Let's say you've got 256MB of cache in the disk controller, you have 1GB of
buffer cache to write out, and there's 8GB of RAM in the server so it can
cache the whole write. If you wrote it out in a big burst, the OS would
elevator sort things and feed them to the controller in disk order. Very
efficient, one pass over the disk to write everything out.
But if you broke that up into 256MB write pieces instead on the database
side, pausing after each chunk was written, the OS would only be sorting
across 256MB at a time, and would basically fill the controller cache up with
that before it saw the larger picture. The disk controller can end up making
seek decisions with that small of a planning window now that are not really
optimal, making more passes over the disk to write the same data out. If the
timing between the DB write cache and the OS is pathologically out of sync
here, the result can end up being slower than had you just written out in
bigger chunks instead. This is one reason I'd like to see fsync calls happen
earlier and more evenly than they do now, to reduce these edge cases.
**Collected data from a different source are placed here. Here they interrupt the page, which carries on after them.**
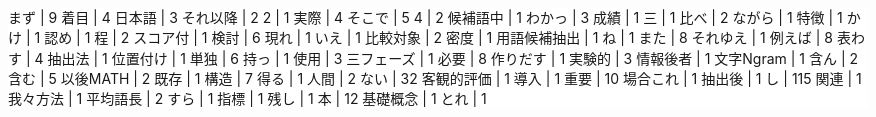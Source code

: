 まず | 9
着目 | 4
日本語 | 3
それ以降 | 2
2 | 1
実際 | 4
そこで | 5
4 | 2
候補語中 | 1
わかっ | 3
成績 | 1
三 | 1
比べ | 2
ながら | 1
特徴 | 1
かけ | 1
認め | 1
程 | 2
スコア付 | 1
検討 | 6
現れ | 1
いえ | 1
比較対象 | 2
密度 | 1
用語候補抽出 | 1
ね | 1
また | 8
それゆえ | 1
例えば | 8
表わす | 4
抽出法 | 1
位置付け | 1
単独 | 6
持っ | 1
使用 | 3
三フェーズ | 1
必要 | 8
作りだす | 1
実験的 | 3
情報後者 | 1
文字Ngram | 1
含ん | 2
含む | 5
以後MATH | 2
既存 | 1
構造 | 7
得る | 1
人間 | 2
ない | 32
客観的評価 | 1
導入 | 1
重要 | 10
場合これ | 1
抽出後 | 1
し | 115
関連 | 1
我々方法 | 1
平均語長 | 2
すら | 1
指標 | 1
残し | 1
本 | 12
基礎概念 | 1
とれ | 1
The usual approach I take in this situation is to reduce the amount of write
caching the OS does, so at least things get more predictable. A giant write
cache always gives the best average performance, but the worst-case behavior
increases at the same time.
There was a patch floating around at one point that sorted all the checkpoint
writes by block order, which would reduce how likely it is you'll end up in
one of these odd cases. That turned out to be hard to nail down the benefit
of though, because in a typical case the OS caching here trumps any I/O
scheduling you try to do in user land, and it's hard to repeatibly generate
scattered data in a benchmark situation.
Ok, on a basic insert test and a systemtap script
(http://www.wiesinger.com/opensource/systemtap/postgresql-checkpoint.stp)
checkpoint is still a major I/O spike.
################################################################################
Buffers between : Sun Oct 4 18:29:50 2009, synced 55855 buffer(s), flushed 744 buffer(s) between checkpoint
Checkpoint start: Sun Oct 4 18:29:50 2009
Checkpoint end : Sun Oct 4 18:29:56 2009, synced 12031 buffer(s), flushed 12031 buffer(s)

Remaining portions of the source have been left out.